[Ads-l] "wicked" (adv.) = 'extremely' (Maine, 1934) (UNCLASSIFIED)

MULLINS, WILLIAM D (Bill) CIV USARMY CCDC AVMC (USA) 0000099bab68be9a-dmarc-request at LISTSERV.UGA.EDU
Fri Jan 31 20:18:20 UTC 2020


CLASSIFICATION: UNCLASSIFIED

> On Tue, Jan 28, 2020, 3:21 PM Ben Zimmer <bgzimmer at gmail.com> wrote:
> 
> > The adverbial intensifier "wicked" = 'very, extremely' is common in
> > modern New England speech, and it often crops up in mass-media
> > portrayals of Boston-speak, like Hyundai's new Super Bowl ad with
> > Rachel Dratch, Chris Evans, John Krasinski, and David Ortiz:
> >
> >
> >
> > OED2 records adverbial "wicked" going back several centuries in the
> > sense "wickedly; fiercely, savagely, furiously; 'cruelly',
> > 'terribly'," e.g., Thomas Porter, _A Witty Combat_ (1663), "Yesterday was..a
> > wicked hot day."
> >
> >
> > Here's an example I found from 1934:
> >
> > ---
> > Boston Sunday Globe, Feb. 25, 1934, p.
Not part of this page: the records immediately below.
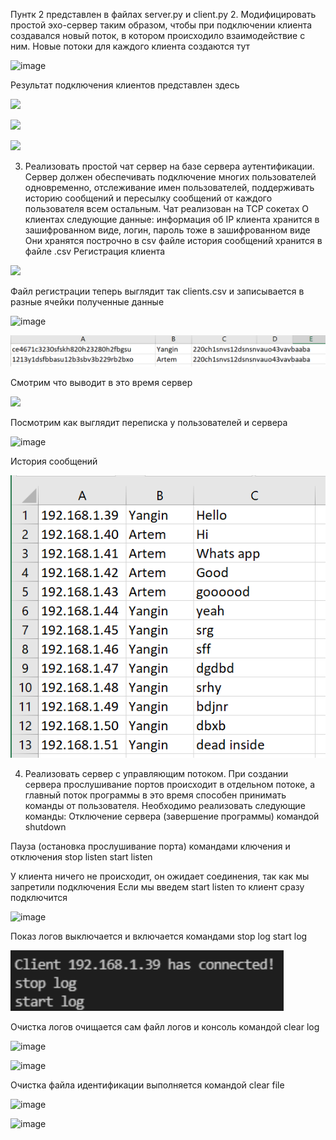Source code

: Пунтк 2 представлен в файлах server.py и client.py
2. Модифицировать простой эхо-сервер таким образом, чтобы при подключении клиента создавался новый поток, в котором происходило взаимодействие с ним.
Новые потоки для каждого клиента создаются тут

![image](https://user-images.githubusercontent.com/58771506/135753826-5f9ade63-ed2e-45c6-9194-2c50f09219ff.png)

Результат подключения клиентов представлен здесь

![](../../Практикум/Screenshot_1.png)

![](../../Практикум/Screenshot_2.png)

![](../../Практикум/Screenshot_3.png)

3. Реализовать простой чат сервер на базе сервера аутентификации. Сервер должен обеспечивать подключение многих пользователей одновременно, отслеживание имен пользователей, поддерживать историю сообщений и пересылку сообщений от каждого пользователя всем остальным.
Чат реализован на TCP сокетах
О клиентах следующие данные: информация об IP клиента хранится в зашифрованном виде, логин, пароль тоже в зашифрованном виде
Они хранятся построчно в csv файле
история сообщений хранится в файле .csv
Регистрация клиента

![](../../РЕДАКТ/Screenshot_2.png)

Файл регистрации теперь выглядит так clients.csv и записывается в разные ячейки полученные данные

![image](https://user-images.githubusercontent.com/58771506/135754122-d96c96f7-4632-4d3e-9706-3e34b4f37505.png)

![img.png](img.png)

Смотрим что выводит в это время сервер

![](../../РЕДАКТ/Screenshot_3.png)

Посмотрим как выглядит переписка у пользователей и сервера

![image](https://user-images.githubusercontent.com/58771506/135754287-2efb14be-00ae-4f93-b105-70e3e20029df.png)

История сообщений

![img_1.png](img_1.png)

4. Реализовать сервер с управляющим потоком. При создании сервера прослушивание портов происходит в отдельном потоке, а главный поток программы в это время способен принимать команды от пользователя. Необходимо реализовать следующие команды:
Отключение сервера (завершение программы) командой shutdown

Пауза (остановка прослушивание порта) командами ключения и отключения stop listen start listen

У клиента ничего не происходит, он ожидает соединения, так как мы запретили подключения
Если мы введем start listen то клиент сразу подключится

![image](https://user-images.githubusercontent.com/58771506/135754425-f3507791-564c-4c72-a983-f78b5b821cd0.png)


Показ логов выключается и включается командами stop log start log

![img_2.png](img_2.png)

Очистка логов очищается сам файл логов и консоль командой clear log

![image](https://user-images.githubusercontent.com/58771506/135754484-d66fb4c9-94c3-4f73-a75d-b61a1fd6c30b.png)

![image](https://user-images.githubusercontent.com/58771506/135754491-3e6e96b8-ad2b-4d57-8541-152b5bea44da.png)

Очистка файла идентификации выполняется командой clear file

![image](https://user-images.githubusercontent.com/58771506/135754513-9865535a-b75b-4834-8ff7-fe9d97d45905.png)

![image](https://user-images.githubusercontent.com/58771506/135754522-a8a5f8f4-9953-464d-8365-a3525444c4fb.png)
C4, col. 7 [quoting A.K.P.
> > Grindle, an old storekeeper in Hadlock Mills, Maine:] Upon urgent
> > advice he jacked up the price of the remaining lots about four times
> > what he thought was a "wicked good price" to keep the place exclusive
> > and he got it.
> > [via ProQuest -- Newspapers.com doesn't yet have the Sunday Globe from
> > 1934.]
> > ---
> >

Portland Oregonian 9 Dec 1925 p 25  col 5 [genealogybank]
[classified ad]
"Furnished in mahogany and wicked good rugs."